LB : En France, nous sommes régis par le prix unique du livre. C’est la voix d’un écosystème, qui veut ces réglementations. Notre vrai objectif est d’abord de convaincre les éditeurs que le numérique constitue une part importante de leur avenir. S’ils sont prêts à aller beaucoup plus loin dans le paradigme du numérique, les autorités suivront. Le ministère de la Culture n’intervient qu’à la fin et ne décide que ce que les principaux concernés s’accordent à dire. On ne peut pas considérer aujourd’hui que les ebooks constituent l’alpha et l’oméga du numérique, il faut aller au-delà. Les éditeurs n’ont pas actuellement de réponse à cela, la seule réponse qui existe aujourd’hui est le webtoon. Même si ce dernier est très bien accueilli, il n’est présent que depuis deux-trois ans. La multiplicité des offres dans les prochains mois va continuer à pousser ce marché vers le haut. C’est juste une question de temps.

Les innovations en France sont-elles insuffisantes pour que la BD numérique s’épanouisse ?

LB : Pour le moment, les innovations liées au numérique sont malheureusement inexistantes. Il y a quelques années, on avait entendu parler du Turbomédia. Mais il n’est rien devenu… personne n’a souhaité le diffuser. Je pense qu’en France, les talents sont incroyables, mais on manque de capacité à diffuser et rayonner sur le plan international, alors qu’on vit dans une claire globalisation des marchés. Izneo est la seule plateforme d’origine européenne à avoir aujourd’hui une crédibilité sur la création de contenu numérique. C’est dommage que l’on soit les seuls, car ce n’est pas très bon signe. Quelle est la capacité à faire des innovations un business model pérenne ?

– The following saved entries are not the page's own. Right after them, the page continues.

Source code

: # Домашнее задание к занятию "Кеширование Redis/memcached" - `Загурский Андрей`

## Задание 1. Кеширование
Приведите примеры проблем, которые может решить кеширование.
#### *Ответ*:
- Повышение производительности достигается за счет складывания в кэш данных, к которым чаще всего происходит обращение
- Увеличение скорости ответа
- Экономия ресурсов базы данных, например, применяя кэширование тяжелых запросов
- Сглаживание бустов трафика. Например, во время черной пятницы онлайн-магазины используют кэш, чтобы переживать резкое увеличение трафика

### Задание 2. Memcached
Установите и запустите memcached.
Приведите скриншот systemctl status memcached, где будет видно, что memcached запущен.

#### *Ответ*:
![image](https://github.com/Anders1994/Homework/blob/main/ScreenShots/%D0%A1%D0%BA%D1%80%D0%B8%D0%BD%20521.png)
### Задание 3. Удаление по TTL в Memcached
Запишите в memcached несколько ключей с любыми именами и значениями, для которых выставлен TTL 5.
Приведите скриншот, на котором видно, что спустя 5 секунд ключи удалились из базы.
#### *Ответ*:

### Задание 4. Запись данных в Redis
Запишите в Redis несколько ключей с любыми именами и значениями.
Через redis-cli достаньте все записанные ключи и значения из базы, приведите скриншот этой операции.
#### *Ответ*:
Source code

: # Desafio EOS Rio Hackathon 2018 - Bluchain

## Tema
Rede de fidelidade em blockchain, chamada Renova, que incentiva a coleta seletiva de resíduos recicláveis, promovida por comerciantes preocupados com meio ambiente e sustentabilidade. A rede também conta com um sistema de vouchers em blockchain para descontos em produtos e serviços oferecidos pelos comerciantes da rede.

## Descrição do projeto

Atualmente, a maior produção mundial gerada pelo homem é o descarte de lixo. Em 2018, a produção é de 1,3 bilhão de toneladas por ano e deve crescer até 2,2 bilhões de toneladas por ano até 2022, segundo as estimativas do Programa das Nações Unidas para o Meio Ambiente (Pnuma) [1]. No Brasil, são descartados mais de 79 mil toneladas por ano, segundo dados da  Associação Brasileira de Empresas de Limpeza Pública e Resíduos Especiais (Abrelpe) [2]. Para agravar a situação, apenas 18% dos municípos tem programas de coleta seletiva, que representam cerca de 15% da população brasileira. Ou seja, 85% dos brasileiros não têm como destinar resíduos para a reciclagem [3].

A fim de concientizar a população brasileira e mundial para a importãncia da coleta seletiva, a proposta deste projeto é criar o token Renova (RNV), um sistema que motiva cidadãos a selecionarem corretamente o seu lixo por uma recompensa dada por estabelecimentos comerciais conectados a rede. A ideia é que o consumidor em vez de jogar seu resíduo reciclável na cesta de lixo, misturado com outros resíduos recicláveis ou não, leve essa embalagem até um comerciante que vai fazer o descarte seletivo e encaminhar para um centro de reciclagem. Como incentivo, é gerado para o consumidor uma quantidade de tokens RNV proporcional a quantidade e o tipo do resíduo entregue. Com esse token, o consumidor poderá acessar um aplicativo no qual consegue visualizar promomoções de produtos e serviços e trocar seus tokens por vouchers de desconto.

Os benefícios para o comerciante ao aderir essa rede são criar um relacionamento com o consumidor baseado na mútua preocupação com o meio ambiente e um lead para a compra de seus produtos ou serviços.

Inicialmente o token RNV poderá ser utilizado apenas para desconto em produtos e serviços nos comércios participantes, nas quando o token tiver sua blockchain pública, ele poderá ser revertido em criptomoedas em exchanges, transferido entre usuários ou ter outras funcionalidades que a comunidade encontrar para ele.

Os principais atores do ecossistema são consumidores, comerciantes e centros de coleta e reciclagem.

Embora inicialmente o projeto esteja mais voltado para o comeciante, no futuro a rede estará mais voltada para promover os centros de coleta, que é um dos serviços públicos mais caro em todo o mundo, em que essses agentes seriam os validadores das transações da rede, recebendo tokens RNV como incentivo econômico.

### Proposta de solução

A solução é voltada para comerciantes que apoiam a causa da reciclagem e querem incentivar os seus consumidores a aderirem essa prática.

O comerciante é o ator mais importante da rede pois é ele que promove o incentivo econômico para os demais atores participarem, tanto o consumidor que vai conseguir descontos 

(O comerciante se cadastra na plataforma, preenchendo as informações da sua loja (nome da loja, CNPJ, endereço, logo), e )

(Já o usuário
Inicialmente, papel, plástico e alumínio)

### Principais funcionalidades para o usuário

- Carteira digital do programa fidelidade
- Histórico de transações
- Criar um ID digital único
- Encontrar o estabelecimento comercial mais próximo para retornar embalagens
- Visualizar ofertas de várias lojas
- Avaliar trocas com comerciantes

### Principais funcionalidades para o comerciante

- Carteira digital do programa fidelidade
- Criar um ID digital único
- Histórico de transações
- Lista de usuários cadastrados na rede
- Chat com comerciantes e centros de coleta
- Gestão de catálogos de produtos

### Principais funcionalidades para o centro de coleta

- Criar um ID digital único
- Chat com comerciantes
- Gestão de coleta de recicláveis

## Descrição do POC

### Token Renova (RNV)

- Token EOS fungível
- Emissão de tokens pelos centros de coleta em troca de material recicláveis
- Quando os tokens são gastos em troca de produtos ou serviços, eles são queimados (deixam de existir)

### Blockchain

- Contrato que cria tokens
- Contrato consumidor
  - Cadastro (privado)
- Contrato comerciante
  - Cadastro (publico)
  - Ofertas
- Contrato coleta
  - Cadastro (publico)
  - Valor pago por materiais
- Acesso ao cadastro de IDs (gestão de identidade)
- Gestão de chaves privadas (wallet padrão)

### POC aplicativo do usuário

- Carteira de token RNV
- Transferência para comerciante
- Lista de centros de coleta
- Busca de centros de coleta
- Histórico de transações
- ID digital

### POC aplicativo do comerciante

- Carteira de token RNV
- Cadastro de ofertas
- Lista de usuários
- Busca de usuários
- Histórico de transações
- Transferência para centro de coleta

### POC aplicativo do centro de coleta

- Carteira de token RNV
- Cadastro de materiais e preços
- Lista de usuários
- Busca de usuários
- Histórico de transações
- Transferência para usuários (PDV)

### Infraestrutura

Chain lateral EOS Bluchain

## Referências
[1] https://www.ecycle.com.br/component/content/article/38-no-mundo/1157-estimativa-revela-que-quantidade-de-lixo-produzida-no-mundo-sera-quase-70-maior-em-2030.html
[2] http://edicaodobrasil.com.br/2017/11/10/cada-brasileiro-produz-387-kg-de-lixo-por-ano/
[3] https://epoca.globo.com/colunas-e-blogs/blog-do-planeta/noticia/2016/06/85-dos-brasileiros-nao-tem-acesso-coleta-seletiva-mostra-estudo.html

Si elles sont importées par des industriels qui ont la capacité de les diffuser, ces innovations resteront lettre morte. Nous sommes présents en langue allemande, néerlandaise, anglais, et bientôt espagnole, mais on constate que les autres pays européens sont encore plus en retard que nous : les lecteurs français représentent 80 % de notre lectorat. On voit bien qu’avec les autres diffuseurs de contenu, les marchés restent insuffisamment développés. En France, toutes les œuvres ne sont pas numérisées, mais ça reste beaucoup plus important qu’ailleurs en Europe. Et notre marché reste très limité en taille…

La BD sur l’Afrique ne manque pas sur Izneo... ne reste plus qu’à développer la création africaine elle-même

Quid du marché francophone mondial ? Visez-vous les lecteurs africains ?

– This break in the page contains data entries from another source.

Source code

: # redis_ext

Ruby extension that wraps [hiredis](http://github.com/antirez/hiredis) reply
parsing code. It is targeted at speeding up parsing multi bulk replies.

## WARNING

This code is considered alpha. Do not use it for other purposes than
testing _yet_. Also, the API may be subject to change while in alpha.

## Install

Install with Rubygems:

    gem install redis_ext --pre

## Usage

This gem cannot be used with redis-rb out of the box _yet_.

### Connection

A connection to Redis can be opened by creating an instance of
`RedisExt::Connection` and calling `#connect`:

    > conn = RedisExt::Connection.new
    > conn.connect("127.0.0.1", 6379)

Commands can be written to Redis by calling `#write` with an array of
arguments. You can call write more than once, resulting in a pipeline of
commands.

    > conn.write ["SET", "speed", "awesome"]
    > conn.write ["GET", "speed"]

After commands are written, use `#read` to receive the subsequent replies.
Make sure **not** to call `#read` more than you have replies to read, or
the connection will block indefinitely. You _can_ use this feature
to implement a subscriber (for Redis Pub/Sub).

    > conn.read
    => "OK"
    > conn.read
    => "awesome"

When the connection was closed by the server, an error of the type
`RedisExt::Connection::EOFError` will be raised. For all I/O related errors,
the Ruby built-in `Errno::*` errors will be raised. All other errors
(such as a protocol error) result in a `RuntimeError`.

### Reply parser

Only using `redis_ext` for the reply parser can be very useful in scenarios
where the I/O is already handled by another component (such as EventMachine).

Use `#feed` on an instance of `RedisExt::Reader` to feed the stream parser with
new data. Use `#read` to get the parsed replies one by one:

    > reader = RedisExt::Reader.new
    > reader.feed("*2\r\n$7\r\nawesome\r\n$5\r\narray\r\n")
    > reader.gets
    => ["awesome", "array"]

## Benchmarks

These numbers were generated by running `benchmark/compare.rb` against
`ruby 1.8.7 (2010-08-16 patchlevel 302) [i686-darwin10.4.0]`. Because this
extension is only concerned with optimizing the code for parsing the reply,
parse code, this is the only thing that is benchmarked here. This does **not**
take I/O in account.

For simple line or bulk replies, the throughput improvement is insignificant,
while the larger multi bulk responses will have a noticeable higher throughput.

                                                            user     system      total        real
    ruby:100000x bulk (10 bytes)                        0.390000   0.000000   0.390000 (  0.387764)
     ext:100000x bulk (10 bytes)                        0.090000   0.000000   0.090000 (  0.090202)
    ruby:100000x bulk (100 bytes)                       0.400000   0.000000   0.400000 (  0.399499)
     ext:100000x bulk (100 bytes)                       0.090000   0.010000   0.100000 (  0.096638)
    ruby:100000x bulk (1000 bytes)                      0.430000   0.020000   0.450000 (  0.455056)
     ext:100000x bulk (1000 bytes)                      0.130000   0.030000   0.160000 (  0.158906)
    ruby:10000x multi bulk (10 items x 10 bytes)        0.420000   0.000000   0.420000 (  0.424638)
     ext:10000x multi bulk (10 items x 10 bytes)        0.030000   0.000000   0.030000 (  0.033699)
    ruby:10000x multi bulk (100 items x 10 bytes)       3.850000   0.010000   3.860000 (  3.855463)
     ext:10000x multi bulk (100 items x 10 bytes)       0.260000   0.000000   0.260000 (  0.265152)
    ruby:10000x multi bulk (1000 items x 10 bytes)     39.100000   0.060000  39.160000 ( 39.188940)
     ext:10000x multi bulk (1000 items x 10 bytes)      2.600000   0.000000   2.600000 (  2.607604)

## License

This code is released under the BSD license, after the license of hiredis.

LB : Tout à fait. Nous cherchons comment nous développer sur ce marché, mais les moyens sont beaucoup plus faibles qu’ici, l’offre reste inaccessible à la majorité des populations africaines. Les business models peuvent être adaptés, bien sûr, nous pouvons par exemple proposer des abonnements plus courts, mais il y a des limites. Nous ne pouvons pas proposer la gratuité comme le fait Naver-Webtoon, cela aurait un coût immense pour Izneo et il n’est pas question pour les auteurs de faire circuler leurs créations gratuitement.

L’autre problème que nous rencontrons avec ce marché est, premièrement, que notre contenu est essentiellement le reflet de cultures européennes et qu’il y a tout un catalogue africain à construire, et secondement, que la monétisation est difficile à mettre en place. L’Afrique francophone est évidemment très intéressante, mais nous n’avons pas de réponses immédiates pour le moment, tout reste à construire.

(Propos recueillis par Auxence Delion)

(par Auxence DELION)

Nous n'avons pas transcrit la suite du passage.